With so many sequels whose single player modes have felt like rehashes of their previous games, it’s refreshing to see a sequel that continues to push its bounds and still feel so wonderfully new. Bethesda and The Elder Scrolls continues to hold the title of the definitive American RPG. There is so much to explore and so much to find. This is a game that really has no end, and I am okay with that. I have so many open quests, and actually want to finish all of them just to progress and discover new parts of Skyrim. The world starts off as a blank map and the story is an empty book. So much is up to you to fill as you choose.
Recommendations: This game is a time sink. You will find yourself coming back over and over ready to accomplish something amazing in this new world, or even just to work on your crafting. Get this game only if you want to a thoroughly enjoyable, long single player experience. In a play time:price ratio, Skyrim is possibly the best value around. It’s easy to imagine that a few hundred hours can be spent playing Skyrim without even coming close to finishing all the quests or finding everything on the map. If you have played any of Bethesda’s previous games, get it. If you enjoy beautiful, cinematic games, get it. If you are curious about how an American RPG plays, definitely get it. The Elder Scrolls V: Skyrim could very easily be game of the year material in any category, but it is definitely the definitive RPG of the year and its only rival for single player so far is Batman: Arkham City. Even then, I am leaning towards Skyrim.
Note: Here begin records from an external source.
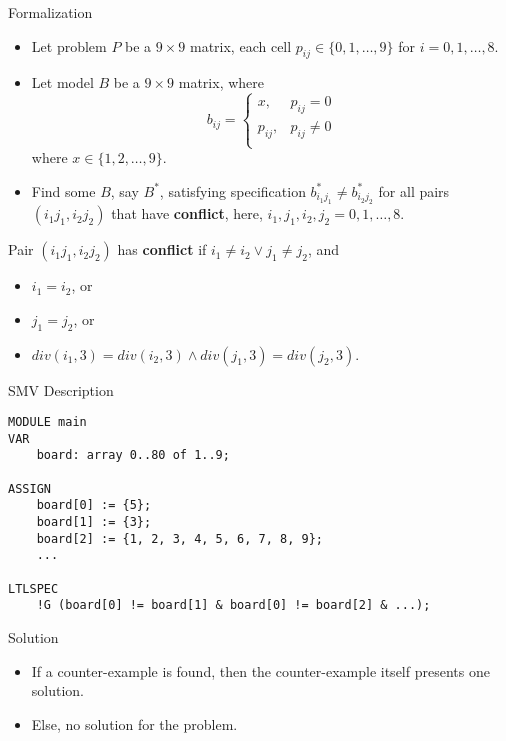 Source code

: \documentclass[11pt]{beamer}
\renewcommand{\r}{\alert}
\theoremstyle{definition}
\begin{document}
\begin{frame}{Formalization}
    \begin{itemize}
        \item Let \r{problem} $P$ be a $9 \times 9$ matrix, each cell $p_{ij} \in \{0, 1, \ldots, 9\}$ for $i=0,1,\ldots,8$.
        \item Let \r{model} $B$ be a $9 \times 9$ matrix, where $$b_{ij} = \left\{
            \begin{array}{ll}
                x, & p_{ij}=0 \\
                p_{ij}, & p_{ij} \not=0 \\
            \end{array}
        \right.$$ where $x \in \{1, 2, \dots, 9\}$.
        \item Find some $B$, say $B^*$, satisfying \r{specification} $b_{i_1 j_1}^* \not= b_{i_2 j_2}^*$ for all pairs $(i_1 j_1, i_2 j_2)$ that have \textbf{conflict}, here, $i_1, j_1, i_2, j_2=0,1,\ldots,8$.
    \end{itemize}
    \pause
    \begin{definition}
        Pair $(i_1 j_1, i_2 j_2)$ has \textbf{conflict} if $i_1 \not= i_2 \vee j_1 \not= j_2$, and
        \begin{itemize}
            \item $i_1 = i_2$, or
            \item $j_1 = j_2$, or
            \item $div(i_1, 3) = div(i_2, 3) \wedge div(j_1, 3) = div(j_2, 3)$.
        \end{itemize}
    \end{definition}
\end{frame}

\begin{frame}[fragile]{SMV Description}
    \begin{lstlisting}
MODULE main
VAR
    board: array 0..80 of 1..9;

ASSIGN
    board[0] := {5};
    board[1] := {3};
    board[2] := {1, 2, 3, 4, 5, 6, 7, 8, 9};
    ...

LTLSPEC
    !G (board[0] != board[1] & board[0] != board[2] & ...);
    \end{lstlisting}
\end{frame}

\begin{frame}{Solution}
    \begin{itemize}
        \item If a counter-example is found, then the counter-example itself presents one solution.
        \item Else, no solution for the problem.
    \end{itemize}
\end{frame}
\end{document}
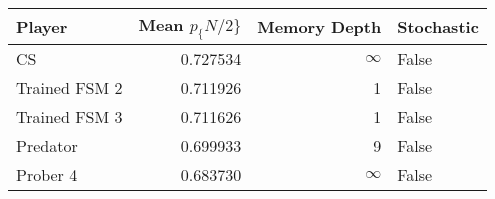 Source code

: \begin{tabular}{lrrl}
\toprule
        Player &  Mean $p_\{N/2\}$ &  Memory Depth & Stochastic \\
\midrule
            CS &        0.727534 &            \(\infty\) &      False \\
 Trained FSM 2 &        0.711926 &             1 &      False \\
 Trained FSM 3 &        0.711626 &             1 &      False \\
      Predator &        0.699933 &             9 &      False \\
      Prober 4 &        0.683730 &            \(\infty\) &      False \\
\bottomrule
\end{tabular}
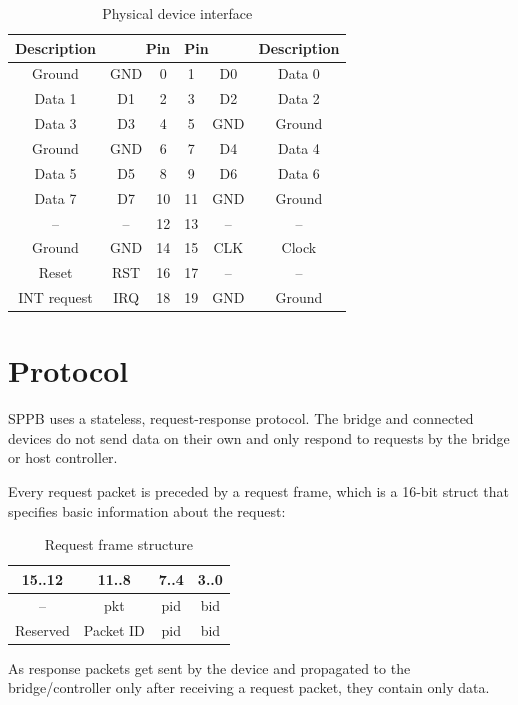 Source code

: \documentclass[a4paper,10pt]{article}
\begin{document}
\begin{table}[H]
	\centering
	\caption{Physical device interface}
	{
		\begin{tabular}{|c|c|c|c|c|c|}
\hline
Description & \multicolumn{2}{|r|}{Pin} & \multicolumn{2}{|l|}{Pin} & Description \\
\hline
Ground & GND & 0 & 1 & D0 & Data 0 \\
\hline
Data 1 & D1 & 2 & 3 & D2 & Data 2 \\
\hline
Data 3 & D3 & 4 & 5 & GND & Ground \\
\hline
Ground & GND & 6 & 7 & D4 & Data 4 \\
\hline
Data 5 & D5 & 8 & 9 & D6 & Data 6 \\
\hline
Data 7 & D7 & 10 & 11 & GND & Ground \\
\hline
-- & -- & 12 & 13 & -- & -- \\
\hline
Ground & GND & 14 & 15 & CLK & Clock \\
\hline
Reset & RST & 16 & 17 & -- & -- \\
\hline
INT request & IRQ & 18 & 19 & GND & Ground \\
\hline
		\end{tabular}
	}
\end{table}

\section{Protocol}
\acrshort{SPPB} uses a stateless, request-response protocol. The bridge and connected devices do not send data on their own and only respond to requests by the bridge or host controller.

Every request packet is preceded by a request frame, which is a 16-bit struct that specifies basic information about the request:

\begin{table}[H] \label{P:RF}
	\centering
	\caption{Request frame structure}
	{
		\begin{tabular}{|c|c|c|c|}
\hline
15..12 & 11..8 & 7..4 & 3..0 \\
\hline
-- & pkt & pid & bid \\
\hline
Reserved & Packet ID & \gls{pid} & \gls{bid} \\
\hline
		\end{tabular}
	}
\end{table}

As response packets get sent by the device and propagated to the bridge/controller only after receiving a request packet, they contain only data.
\\
\end{document}
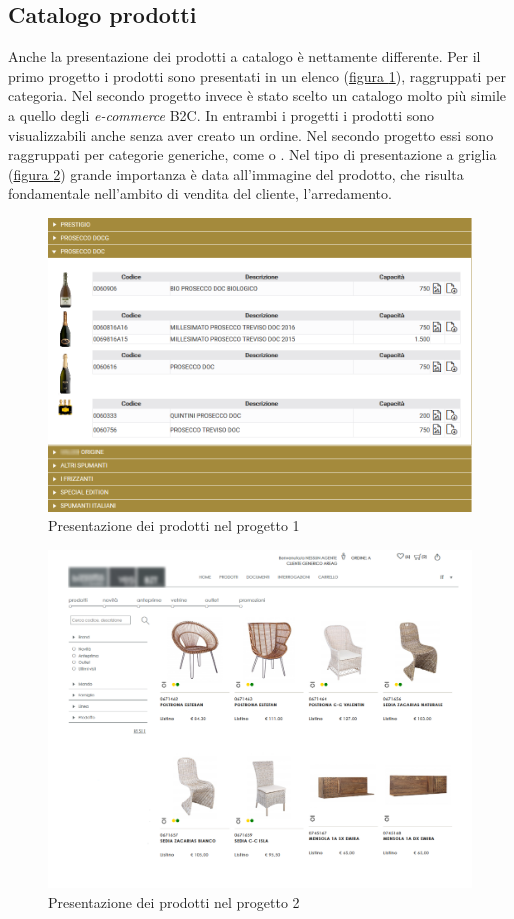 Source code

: \subsection{Catalogo prodotti}
Anche la presentazione dei prodotti a catalogo è nettamente differente. Per il primo progetto i prodotti sono presentati in un elenco (\hyperref[fig:catalogo-1]{figura \ref{fig:catalogo-1}}), raggruppati per categoria. Nel secondo progetto invece è stato scelto un catalogo molto più simile a quello degli \textit{e-commerce} B2C. In entrambi i progetti i prodotti sono visualizzabili anche senza aver creato un ordine. Nel secondo progetto essi sono raggruppati per categorie generiche, come  o . Nel tipo di presentazione a griglia (\hyperref[fig:catalogo-2]{figura \ref{fig:catalogo-2}}) grande importanza è data all'immagine del prodotto, che risulta fondamentale nell'ambito di vendita del cliente, l'arredamento.
\begin{figure}[H]
	\centering
	\includegraphics[width=\linewidth]{Immagini/p1/catalogo.png}
	\caption{Presentazione dei prodotti nel progetto 1}
	\label{fig:catalogo-1}
\end{figure}
\begin{figure}[H]
	\centering
	\includegraphics[width=\linewidth]{Immagini/p2/catalogo.png}
	\caption{Presentazione dei prodotti nel progetto 2}
	\label{fig:catalogo-2}
\end{figure}

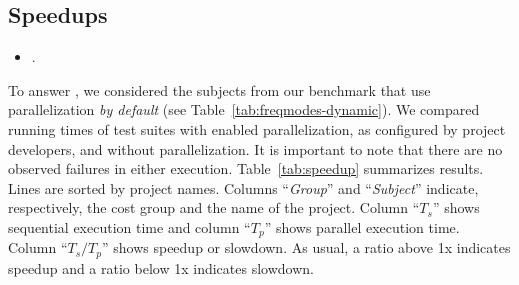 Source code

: \begin{center}
\vspace{1ex}
\vspace{1ex}
\end{center}

\subsection{Speedups}
\label{sec:rqD}

\begin{itemize}
    \item \numRQSpeedupOne{}. \textbf{\RQSpeedupOne}
\end{itemize}


To answer \numRQSpeedupOne{}, we considered the \numProjectsPar{}
subjects from our benchmark that use parallelization \emph{by default}
(see Table~\ref{tab:freqmodes-dynamic}).  We compared running times
of test suites with enabled parallelization, as configured by project
developers, and without parallelization. It is important to note that
there are no observed failures in either execution.
Table~\ref{tab:speedup} summarizes results.
Lines are sorted by project names.
Columns ``\emph{Group}'' and ``\emph{Subject}'' indicate, respectively,
the cost group and the name of the project.
Column ``$T_s$'' shows sequential execution time and column ``$T_p$''
shows parallel execution time.
Column ``$T_s/T_p$'' shows speedup or slowdown.
As usual, a ratio above 1x indicates speedup and a ratio below 1x
indicates slowdown.

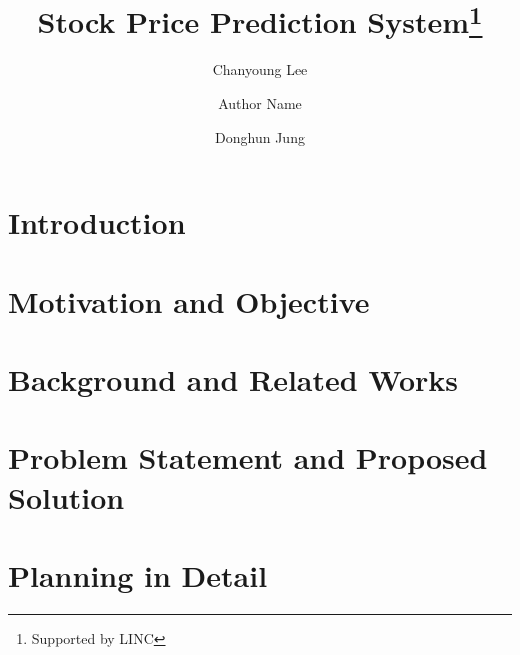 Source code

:\documentclass[runningheads]{llncs}
\begin{document}
%
\title{Stock Price Prediction System\thanks{Supported by LINC}}
%
%
\author{Chanyoung Lee \and
Author Name \and
Donghun Jung}
%
%
%
\maketitle              %
%
\begin{abstract}

\end{abstract}
%
%
%
\section{Introduction}
\label{sec:Introduction}


\section{Motivation and Objective}
\label{sec:MotivationAndObjective}


\section{Background and Related Works}
\label{sec:BackgroundAndRelatedWorks}


\section{Problem Statement and Proposed Solution}
\label{sec:ProblemStatementAndProposedSolution}


\section{Planning in Detail}
\label{sec:PlanningInDetail}

\end{document}
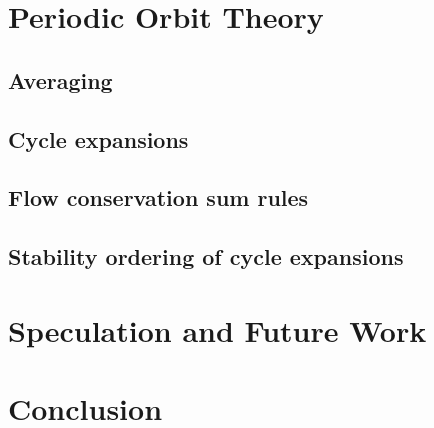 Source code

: \chapter{Periodic Orbit Theory}
\label{chap:POT}
    \section{Averaging}
    

    \section{Cycle expansions}
        \label{sec:cycExp}
        

    \section{Flow conservation sum rules}
        \label{s-Cons-m-flow}
        

    \section{Stability ordering of cycle expansions}
        \label{s-StabOrd}
         



\chapter{Speculation and Future Work}
   \label{chap:tobedone}
   

\chapter{Conclusion}
   \label{chap:concl}
   


\appendix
The clunky UI is doubly frustrating on the PC, but that's okay because there is a strong modding scene around all of The Elder Scrolls games, and I guarantee that it won't be much longer before the community fixes most of the problems I mentioned. Bethesda is also going to be releasing editing tools to make modding easier for PC players. If you can't wait that long, check out Gamefront's recommended tweaks to make the game that much more enjoyable. Long story short: get this game. What it does right outweighs what it does wrong by far. You will not be disappointed.